Poète, elle le fut comme toutes les personnes de qualité de l’époque, mais une cinquantaine seulement de ses waka ont été conservés, dont 14 dans des anthologies officielles. Sa renommée littéraire est fondée tout entière sur un ouvrage en prose, d’un genre qu’elle est la première à illustrer, auquel on donnera plus tard le nom de zuihitsu, « écrits au fil du pinceau ». C’est le Makura no zōshi (Notes de l’appuie-tête ou Notes de chevet), fait d’une suite d’environ 300 notes sans lien entre elles, jetées sur le papier au hasard des événements ou des réflexions.

Ce sont des sortes de poèmes en prose, incisifs, amusants, féroces parfois, spirituels toujours, qui révèlent une personne active et sociable, un esprit vif et pénétrant, un caractère positif et décidé, toutes qualités qui répondent à ce que l’on appelle alors miyabi, « urbanité », ou mieux, « courtoisie ».

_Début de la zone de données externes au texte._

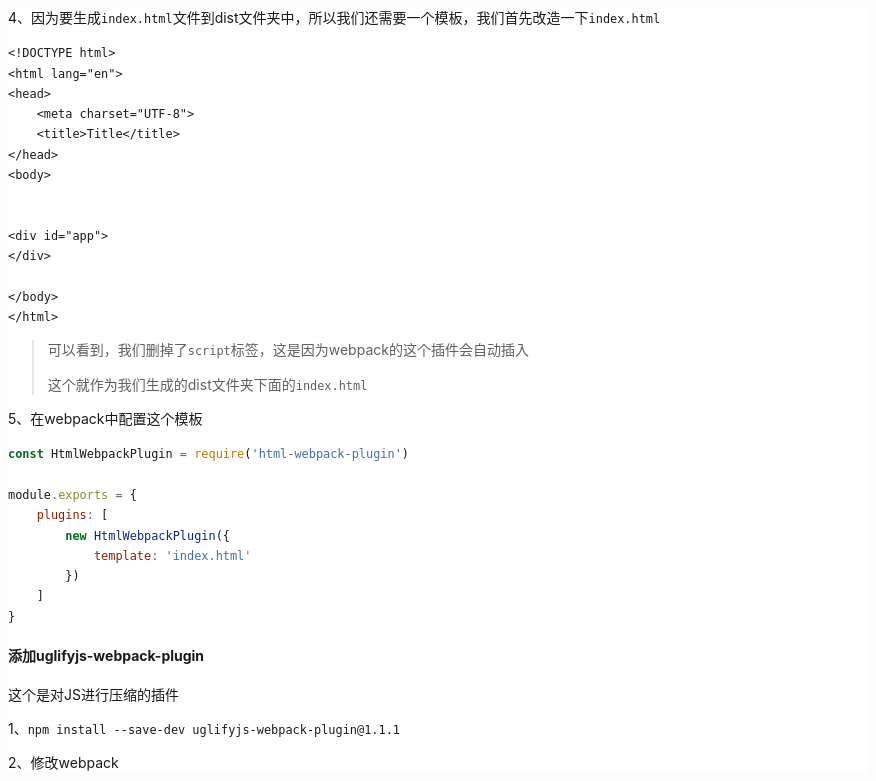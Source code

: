 

4、因为要生成`index.html`文件到dist文件夹中，所以我们还需要一个模板，我们首先改造一下`index.html`



```vue
<!DOCTYPE html>
<html lang="en">
<head>
    <meta charset="UTF-8">
    <title>Title</title>
</head>
<body>


<div id="app">
</div>

</body>
</html>
```



> 可以看到，我们删掉了`script`标签，这是因为webpack的这个插件会自动插入
>
> 这个就作为我们生成的dist文件夹下面的`index.html`
>



5、在webpack中配置这个模板



```javascript
const HtmlWebpackPlugin = require('html-webpack-plugin')

module.exports = {
    plugins: [
        new HtmlWebpackPlugin({
            template: 'index.html'
        })
    ]
}
```



#### 添加uglifyjs-webpack-plugin


这个是对JS进行压缩的插件



1、`npm install --save-dev uglifyjs-webpack-plugin@1.1.1`



2、修改webpack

Certaines de ces notations ne sont que des énumérations ; les unes, suites de noms de montagnes, de mers, de rivières, de palais, etc., pourraient être des aide-mémoire pour l’improvisation poétique ; les autres, intitulées : choses agréables, désagréables, ridicules, irritantes, odieuses, etc., contiennent des observations psychologiques d’une race finesse.